Sagasti sabe que el universo está formado por líneas de sentido entrecruzadas que conectan las cosas, y que esas líneas construyen figuras a medida que avanzan, “formas en las que nos representamos algo”, leemos. Y a partir de esas condensaciones de sentido azarosas se escriben libros como Lenguas vivas, donde hay pizarrones y cristales de nieve, saltos y trenes nocturnos, artistas chamanes y narradores de la tribu, aureolas y brillos de estrellas, astronautas y soldados de la Primera Guerra, faros, antorchas y fogatas; lenguas secretas y colores resplandecientes, celdas oscuras y cuevas rupestres, lenguas olvidadas y voces íntimas, girando en redondo e interpretándose entre sí.

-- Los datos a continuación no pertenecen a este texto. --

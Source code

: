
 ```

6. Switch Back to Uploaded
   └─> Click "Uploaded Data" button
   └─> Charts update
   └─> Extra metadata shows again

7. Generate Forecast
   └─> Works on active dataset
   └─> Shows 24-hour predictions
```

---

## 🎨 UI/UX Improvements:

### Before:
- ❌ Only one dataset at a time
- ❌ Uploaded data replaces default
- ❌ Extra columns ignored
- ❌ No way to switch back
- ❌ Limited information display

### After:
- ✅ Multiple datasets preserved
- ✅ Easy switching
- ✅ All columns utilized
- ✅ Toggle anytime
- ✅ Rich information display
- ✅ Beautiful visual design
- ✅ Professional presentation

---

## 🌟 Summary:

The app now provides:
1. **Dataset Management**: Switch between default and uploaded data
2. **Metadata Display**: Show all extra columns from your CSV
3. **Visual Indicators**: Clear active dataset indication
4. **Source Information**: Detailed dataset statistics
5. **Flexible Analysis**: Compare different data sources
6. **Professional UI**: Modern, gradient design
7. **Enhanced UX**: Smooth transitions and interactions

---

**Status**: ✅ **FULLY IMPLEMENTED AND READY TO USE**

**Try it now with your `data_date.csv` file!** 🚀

Por eso es el más artista de nuestros escritores: pinta, fotografía, dibuja, compone, tararea con palabras que capturan y encierran entre límites la estructura vibratoria de materiales en continua transformación. El arte es la transformación de la energía en sensación, la traducción de fuerzas en formas gracias a un arte de entrar en los flujos y componer a partir de ellos un orden de coexistencias sensibles en oposición a la construcción de argumentos o a la invención de intrigas. Nieve, noche, mar, trenes, oscuridad, brillo, fuego, alturas, saltos, piedras, cuevas, alturas son “entradas”, fragmentos materiales de un mundo que no deja de mandarnos signos y que, por consiguiente, pueden ser formulados en el lenguaje.

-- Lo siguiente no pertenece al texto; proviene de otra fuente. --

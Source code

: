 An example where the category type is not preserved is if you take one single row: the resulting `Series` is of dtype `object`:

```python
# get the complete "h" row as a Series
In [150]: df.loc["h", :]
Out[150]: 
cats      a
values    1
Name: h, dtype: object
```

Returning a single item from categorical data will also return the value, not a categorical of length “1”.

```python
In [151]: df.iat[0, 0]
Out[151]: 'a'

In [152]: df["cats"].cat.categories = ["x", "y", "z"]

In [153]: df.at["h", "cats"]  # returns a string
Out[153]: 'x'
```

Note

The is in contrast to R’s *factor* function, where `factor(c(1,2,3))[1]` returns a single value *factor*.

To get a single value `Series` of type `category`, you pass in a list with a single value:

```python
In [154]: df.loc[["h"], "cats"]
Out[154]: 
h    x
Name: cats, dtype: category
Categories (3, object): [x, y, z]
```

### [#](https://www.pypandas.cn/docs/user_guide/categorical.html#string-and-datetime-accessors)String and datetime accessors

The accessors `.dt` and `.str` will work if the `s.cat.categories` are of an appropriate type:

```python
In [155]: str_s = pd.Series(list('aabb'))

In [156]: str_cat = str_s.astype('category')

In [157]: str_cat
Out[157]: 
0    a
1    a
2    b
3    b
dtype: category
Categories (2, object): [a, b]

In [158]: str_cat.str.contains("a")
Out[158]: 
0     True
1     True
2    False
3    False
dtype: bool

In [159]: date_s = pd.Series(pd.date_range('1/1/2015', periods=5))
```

Pero en medio de esos torbellinos de signos condensándose sobre la página, hay algo que Sagasti no sabe: no sabe las palabras que lo tocan y que reverberan en la conciencia, no conoce de antemano los signos que le salen al encuentro, forzando a la escritura a cambiar de dirección y de velocidad; ni alcanza a entender por qué las percibe con tanta intensidad. El escritor choca contra un signo indescifrable, en apariencia insignificante, que repercute en otro signo para ir estableciendo un cierto nivel de tensión, una atmósfera de alusiones y equívocos cargada de dolor e indeterminación creadora. Por ejemplo, ¿qué hace tan remarcables las palabras en diminutivo? ¿Qué mundos envuelven expresiones como “soldadito de juguete” o “mesita de luz” pronunciadas por un adulto? “Tal vez sea porque usualmente son los niños”, los mismos que miran a la maestra escribir y borrar el pizarrón, “los que hablan de ese modo”, como hablaba Sagasti, de chico, cuando se dormía mirando sobre la mesita de luz a unos soldaditos de juguete cubiertos de un material fluorescente que lo hacía brillar por unos instantes en la oscuridad después de apagada la luz del velador. “Casi siempre la luminosidad los abandonaba antes de que nos durmiéramos” –evoca Sagasti, y en ese discreto “nosotros”, que se introduce sigilosamente en la enunciación, resuena otra voz que se mezcla con la suya, la voz de un hermano apenas mayor dormido en la cama de al lado, rodeado por un halo, en la penumbra del cuarto, brillando por su ausencia a lo largo de un relato que velará por su sueño hasta arribar al centro inefable de Lenguas vivas, el comienzo del drama, el Aleph de dolor, el punto del universo de Sagasti donde comienzan todas las historias: el verano en el que el hermano se tiró a una pileta y el cambio de temperatura le provocó un infarto.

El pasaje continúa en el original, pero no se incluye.